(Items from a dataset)
■ ■ ■ ■ ■ ■ ■
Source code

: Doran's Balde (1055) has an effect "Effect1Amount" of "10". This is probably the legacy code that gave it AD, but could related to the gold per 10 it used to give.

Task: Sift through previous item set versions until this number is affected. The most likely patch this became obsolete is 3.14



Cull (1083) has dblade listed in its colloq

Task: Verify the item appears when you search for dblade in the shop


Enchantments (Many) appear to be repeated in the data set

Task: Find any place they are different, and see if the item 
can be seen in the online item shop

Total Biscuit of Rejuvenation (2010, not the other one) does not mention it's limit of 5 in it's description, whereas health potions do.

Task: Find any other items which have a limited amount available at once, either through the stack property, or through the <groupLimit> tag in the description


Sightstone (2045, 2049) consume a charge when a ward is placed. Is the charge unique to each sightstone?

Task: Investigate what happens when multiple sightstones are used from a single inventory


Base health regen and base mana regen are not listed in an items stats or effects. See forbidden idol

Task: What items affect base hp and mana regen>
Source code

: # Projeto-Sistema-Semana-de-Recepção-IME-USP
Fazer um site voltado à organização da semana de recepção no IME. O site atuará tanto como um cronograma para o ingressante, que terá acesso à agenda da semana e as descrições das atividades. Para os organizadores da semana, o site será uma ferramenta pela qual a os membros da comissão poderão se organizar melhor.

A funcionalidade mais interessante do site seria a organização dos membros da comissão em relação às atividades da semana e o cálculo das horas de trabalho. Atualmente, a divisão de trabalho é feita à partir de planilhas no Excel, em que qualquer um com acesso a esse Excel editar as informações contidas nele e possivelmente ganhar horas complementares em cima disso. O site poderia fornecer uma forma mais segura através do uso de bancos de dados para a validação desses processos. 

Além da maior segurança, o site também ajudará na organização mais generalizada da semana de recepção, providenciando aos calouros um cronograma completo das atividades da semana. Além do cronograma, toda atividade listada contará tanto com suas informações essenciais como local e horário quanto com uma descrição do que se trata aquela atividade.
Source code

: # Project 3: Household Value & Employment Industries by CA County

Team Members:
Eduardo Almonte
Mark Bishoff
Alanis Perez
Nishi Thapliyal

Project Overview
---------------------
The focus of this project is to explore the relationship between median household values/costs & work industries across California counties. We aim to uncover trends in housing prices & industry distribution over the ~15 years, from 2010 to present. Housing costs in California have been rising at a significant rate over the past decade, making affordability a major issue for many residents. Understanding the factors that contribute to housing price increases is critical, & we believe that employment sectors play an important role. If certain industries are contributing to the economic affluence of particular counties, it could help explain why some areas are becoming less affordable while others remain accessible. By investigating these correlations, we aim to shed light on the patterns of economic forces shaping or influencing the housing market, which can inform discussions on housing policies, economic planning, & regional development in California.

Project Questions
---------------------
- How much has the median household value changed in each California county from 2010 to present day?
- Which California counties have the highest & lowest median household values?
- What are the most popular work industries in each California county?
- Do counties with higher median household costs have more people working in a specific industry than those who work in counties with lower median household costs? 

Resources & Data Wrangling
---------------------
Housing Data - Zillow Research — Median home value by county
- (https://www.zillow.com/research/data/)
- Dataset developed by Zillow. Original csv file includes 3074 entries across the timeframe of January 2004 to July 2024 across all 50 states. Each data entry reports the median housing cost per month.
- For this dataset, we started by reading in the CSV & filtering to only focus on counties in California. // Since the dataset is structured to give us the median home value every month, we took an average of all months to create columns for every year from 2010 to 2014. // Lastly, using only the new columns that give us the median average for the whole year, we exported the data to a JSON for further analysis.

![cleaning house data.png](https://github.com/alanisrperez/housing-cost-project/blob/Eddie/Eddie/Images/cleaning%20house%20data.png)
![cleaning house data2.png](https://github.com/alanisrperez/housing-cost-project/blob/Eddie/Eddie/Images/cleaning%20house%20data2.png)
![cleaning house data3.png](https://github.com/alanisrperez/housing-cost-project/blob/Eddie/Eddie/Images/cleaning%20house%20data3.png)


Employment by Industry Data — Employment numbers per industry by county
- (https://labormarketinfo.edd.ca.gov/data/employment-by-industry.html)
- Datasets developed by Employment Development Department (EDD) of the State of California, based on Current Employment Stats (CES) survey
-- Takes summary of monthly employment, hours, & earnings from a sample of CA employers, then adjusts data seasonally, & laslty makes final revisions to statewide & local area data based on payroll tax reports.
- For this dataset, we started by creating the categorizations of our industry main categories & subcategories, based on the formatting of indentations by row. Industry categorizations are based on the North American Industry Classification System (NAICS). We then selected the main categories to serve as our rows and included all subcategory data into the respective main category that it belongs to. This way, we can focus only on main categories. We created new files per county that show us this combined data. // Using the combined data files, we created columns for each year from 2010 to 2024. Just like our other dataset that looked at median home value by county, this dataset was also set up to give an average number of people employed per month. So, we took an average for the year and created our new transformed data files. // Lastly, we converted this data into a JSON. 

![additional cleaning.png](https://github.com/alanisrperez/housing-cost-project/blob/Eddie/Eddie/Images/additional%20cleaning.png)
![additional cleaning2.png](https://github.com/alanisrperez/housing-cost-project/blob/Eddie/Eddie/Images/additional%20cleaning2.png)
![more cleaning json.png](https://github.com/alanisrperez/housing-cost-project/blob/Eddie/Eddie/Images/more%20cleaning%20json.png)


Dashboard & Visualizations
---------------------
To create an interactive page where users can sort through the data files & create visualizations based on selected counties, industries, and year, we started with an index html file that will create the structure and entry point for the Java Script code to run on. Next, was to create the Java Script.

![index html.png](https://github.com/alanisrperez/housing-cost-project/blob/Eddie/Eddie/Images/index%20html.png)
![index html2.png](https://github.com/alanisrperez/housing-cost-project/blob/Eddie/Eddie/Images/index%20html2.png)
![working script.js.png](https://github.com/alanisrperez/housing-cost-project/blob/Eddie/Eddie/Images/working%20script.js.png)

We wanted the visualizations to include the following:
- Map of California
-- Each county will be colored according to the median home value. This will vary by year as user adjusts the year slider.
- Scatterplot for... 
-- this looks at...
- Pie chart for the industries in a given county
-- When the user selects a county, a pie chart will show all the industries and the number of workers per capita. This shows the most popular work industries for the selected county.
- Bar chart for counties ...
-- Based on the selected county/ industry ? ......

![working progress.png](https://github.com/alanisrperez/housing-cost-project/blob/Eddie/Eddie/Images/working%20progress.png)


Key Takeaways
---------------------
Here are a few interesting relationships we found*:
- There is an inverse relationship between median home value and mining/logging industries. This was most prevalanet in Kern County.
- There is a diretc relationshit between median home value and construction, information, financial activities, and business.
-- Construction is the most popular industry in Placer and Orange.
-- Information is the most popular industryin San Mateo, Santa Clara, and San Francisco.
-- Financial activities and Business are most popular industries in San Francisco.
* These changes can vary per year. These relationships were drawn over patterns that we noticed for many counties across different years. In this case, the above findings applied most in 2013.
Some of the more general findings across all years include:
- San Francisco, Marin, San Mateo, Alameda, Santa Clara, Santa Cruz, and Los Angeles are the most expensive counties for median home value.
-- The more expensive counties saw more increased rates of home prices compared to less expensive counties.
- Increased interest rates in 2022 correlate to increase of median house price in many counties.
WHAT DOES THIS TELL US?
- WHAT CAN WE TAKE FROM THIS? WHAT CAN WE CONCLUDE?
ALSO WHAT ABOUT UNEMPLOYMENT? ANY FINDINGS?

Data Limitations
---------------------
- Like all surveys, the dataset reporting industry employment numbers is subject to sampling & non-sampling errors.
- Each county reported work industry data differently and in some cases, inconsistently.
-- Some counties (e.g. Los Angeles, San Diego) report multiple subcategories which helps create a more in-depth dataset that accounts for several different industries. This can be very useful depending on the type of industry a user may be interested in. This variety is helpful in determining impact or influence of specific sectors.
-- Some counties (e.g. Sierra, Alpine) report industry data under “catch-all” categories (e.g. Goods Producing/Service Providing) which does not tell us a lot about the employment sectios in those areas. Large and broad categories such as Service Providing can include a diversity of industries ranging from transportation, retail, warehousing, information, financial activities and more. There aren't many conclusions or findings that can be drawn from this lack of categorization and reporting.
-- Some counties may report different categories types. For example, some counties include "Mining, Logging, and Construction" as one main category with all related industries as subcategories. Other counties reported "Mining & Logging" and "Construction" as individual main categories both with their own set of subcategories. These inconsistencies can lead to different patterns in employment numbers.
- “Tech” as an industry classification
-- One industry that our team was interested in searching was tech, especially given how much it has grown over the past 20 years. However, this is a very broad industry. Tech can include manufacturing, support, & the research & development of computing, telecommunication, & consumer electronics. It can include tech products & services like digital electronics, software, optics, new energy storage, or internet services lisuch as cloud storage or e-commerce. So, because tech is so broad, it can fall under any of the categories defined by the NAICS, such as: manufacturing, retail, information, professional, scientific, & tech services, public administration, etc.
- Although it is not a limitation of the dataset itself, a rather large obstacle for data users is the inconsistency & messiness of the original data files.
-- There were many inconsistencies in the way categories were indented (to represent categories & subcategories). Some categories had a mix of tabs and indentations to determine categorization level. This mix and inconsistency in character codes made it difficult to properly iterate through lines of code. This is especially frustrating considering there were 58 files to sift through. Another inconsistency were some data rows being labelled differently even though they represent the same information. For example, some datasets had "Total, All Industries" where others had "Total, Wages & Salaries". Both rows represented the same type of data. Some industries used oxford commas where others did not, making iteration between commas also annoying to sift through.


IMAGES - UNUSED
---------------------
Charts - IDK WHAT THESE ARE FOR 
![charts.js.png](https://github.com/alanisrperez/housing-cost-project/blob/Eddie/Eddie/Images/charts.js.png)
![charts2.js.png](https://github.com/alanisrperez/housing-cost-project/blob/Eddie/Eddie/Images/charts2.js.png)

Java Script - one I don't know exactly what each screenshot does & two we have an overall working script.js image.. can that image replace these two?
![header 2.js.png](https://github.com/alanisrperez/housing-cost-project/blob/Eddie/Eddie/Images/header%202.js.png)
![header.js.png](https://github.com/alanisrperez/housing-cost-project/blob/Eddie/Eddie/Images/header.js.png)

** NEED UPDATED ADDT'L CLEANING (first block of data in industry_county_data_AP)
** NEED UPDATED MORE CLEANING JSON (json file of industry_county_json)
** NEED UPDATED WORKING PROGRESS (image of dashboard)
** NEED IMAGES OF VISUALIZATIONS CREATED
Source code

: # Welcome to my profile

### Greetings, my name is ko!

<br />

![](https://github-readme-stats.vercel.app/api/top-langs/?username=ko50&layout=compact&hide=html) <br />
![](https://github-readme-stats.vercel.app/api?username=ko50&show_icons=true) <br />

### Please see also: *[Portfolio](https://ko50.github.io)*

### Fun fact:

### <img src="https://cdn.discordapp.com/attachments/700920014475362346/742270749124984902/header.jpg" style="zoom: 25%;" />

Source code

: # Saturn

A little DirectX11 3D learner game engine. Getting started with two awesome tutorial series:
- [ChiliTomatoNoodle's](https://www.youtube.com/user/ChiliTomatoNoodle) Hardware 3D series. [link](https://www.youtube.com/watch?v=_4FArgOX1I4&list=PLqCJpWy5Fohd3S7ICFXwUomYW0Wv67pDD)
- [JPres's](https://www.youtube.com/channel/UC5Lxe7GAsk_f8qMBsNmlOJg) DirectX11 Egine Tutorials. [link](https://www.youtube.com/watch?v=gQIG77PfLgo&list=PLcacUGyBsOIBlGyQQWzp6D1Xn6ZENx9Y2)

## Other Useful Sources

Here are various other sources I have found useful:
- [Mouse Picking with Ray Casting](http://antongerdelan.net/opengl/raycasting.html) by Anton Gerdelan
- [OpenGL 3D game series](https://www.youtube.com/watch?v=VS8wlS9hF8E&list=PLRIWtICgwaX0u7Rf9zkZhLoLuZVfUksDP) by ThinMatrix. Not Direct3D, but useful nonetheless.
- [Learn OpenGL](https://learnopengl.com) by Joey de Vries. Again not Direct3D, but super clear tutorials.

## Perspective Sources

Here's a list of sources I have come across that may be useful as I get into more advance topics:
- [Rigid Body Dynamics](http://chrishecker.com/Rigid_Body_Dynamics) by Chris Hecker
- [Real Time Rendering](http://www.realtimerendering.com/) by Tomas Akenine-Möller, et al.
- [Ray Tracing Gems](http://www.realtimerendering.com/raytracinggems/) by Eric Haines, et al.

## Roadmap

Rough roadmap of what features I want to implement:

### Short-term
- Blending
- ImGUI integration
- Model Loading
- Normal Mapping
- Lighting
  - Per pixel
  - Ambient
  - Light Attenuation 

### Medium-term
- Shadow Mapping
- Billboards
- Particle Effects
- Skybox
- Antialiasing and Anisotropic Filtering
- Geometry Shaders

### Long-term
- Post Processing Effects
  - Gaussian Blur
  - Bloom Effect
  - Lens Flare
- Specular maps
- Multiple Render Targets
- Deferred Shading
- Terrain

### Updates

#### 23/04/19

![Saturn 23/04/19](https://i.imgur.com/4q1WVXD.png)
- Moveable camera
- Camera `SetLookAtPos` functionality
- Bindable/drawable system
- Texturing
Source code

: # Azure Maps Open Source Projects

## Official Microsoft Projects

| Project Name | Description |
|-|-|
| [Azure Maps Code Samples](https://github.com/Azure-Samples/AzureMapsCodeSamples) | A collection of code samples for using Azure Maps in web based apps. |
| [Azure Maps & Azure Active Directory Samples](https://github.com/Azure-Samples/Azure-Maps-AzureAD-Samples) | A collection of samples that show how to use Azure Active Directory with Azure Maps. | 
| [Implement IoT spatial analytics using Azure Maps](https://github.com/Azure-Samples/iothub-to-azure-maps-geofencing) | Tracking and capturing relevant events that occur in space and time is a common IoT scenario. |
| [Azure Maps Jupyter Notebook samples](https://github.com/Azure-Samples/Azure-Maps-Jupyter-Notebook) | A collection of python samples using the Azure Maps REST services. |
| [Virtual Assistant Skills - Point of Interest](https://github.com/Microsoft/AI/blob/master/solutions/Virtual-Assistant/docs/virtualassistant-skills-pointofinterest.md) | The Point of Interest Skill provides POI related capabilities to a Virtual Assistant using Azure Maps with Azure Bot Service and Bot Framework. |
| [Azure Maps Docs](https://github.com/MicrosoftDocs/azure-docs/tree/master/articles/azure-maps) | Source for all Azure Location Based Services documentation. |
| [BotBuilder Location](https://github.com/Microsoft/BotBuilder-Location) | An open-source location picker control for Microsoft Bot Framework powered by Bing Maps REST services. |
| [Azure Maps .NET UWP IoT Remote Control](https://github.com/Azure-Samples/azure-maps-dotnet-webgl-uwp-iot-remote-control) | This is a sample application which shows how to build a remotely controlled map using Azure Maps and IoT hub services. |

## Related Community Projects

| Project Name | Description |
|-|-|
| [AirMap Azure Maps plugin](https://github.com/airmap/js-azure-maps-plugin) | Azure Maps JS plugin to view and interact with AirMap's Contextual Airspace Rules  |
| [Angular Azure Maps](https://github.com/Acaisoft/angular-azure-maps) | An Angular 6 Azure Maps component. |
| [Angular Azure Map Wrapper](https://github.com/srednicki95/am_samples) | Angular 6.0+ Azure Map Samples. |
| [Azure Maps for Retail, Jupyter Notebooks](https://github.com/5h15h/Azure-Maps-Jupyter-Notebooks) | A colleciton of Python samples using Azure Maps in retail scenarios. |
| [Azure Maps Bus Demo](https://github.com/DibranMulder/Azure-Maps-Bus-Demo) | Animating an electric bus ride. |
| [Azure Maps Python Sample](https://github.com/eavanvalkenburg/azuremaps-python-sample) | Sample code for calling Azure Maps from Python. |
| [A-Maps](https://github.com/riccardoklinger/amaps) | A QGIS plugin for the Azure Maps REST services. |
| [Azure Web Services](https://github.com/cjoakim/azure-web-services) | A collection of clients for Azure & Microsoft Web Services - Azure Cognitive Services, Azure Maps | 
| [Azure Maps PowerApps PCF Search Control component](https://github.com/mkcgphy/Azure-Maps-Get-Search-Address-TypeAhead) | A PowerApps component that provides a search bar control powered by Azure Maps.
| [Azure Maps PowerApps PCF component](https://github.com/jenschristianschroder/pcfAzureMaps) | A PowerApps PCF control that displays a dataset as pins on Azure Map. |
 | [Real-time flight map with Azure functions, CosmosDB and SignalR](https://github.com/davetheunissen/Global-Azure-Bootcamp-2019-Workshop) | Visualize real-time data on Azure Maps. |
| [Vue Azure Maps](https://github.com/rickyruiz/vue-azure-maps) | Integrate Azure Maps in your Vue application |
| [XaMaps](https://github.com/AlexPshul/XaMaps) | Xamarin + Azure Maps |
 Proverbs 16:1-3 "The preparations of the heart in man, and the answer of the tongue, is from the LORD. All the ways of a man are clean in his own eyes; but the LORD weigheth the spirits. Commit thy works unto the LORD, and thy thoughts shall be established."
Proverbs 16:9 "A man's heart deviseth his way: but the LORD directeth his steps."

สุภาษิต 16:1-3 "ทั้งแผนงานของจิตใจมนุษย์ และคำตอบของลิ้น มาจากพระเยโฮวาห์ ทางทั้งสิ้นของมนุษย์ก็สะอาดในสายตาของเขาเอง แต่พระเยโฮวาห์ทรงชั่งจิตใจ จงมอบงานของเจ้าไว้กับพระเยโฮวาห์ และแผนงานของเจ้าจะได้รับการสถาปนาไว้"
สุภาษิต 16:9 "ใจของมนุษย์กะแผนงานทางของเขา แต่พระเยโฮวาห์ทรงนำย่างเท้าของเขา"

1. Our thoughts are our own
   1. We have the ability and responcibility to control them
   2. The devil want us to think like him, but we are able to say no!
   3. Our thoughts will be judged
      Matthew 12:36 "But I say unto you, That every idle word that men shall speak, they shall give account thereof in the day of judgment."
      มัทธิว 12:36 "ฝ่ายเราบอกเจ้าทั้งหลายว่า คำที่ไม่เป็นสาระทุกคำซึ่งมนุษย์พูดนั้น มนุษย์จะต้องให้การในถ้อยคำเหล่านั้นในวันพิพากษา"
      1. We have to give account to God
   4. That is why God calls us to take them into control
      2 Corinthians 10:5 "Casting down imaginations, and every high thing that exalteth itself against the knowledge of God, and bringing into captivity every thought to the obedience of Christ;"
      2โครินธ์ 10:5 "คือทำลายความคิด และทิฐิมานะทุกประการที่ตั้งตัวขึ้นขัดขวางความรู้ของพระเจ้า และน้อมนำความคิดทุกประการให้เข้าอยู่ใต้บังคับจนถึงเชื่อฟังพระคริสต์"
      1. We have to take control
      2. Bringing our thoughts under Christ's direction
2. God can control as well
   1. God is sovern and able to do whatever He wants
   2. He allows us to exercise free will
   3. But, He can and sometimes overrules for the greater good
■ ■ ■ ■ ■ ■ ■
Where the line containing "2. God can control as well" appears in the data above, begin there and reproduce every line to the end exactly; include nothing else.

### Answer box
2. God can control as well
   1. God is sovern and able to do whatever He wants
   2. He allows us to exercise free will
   3. But, He can and sometimes overrules for the greater good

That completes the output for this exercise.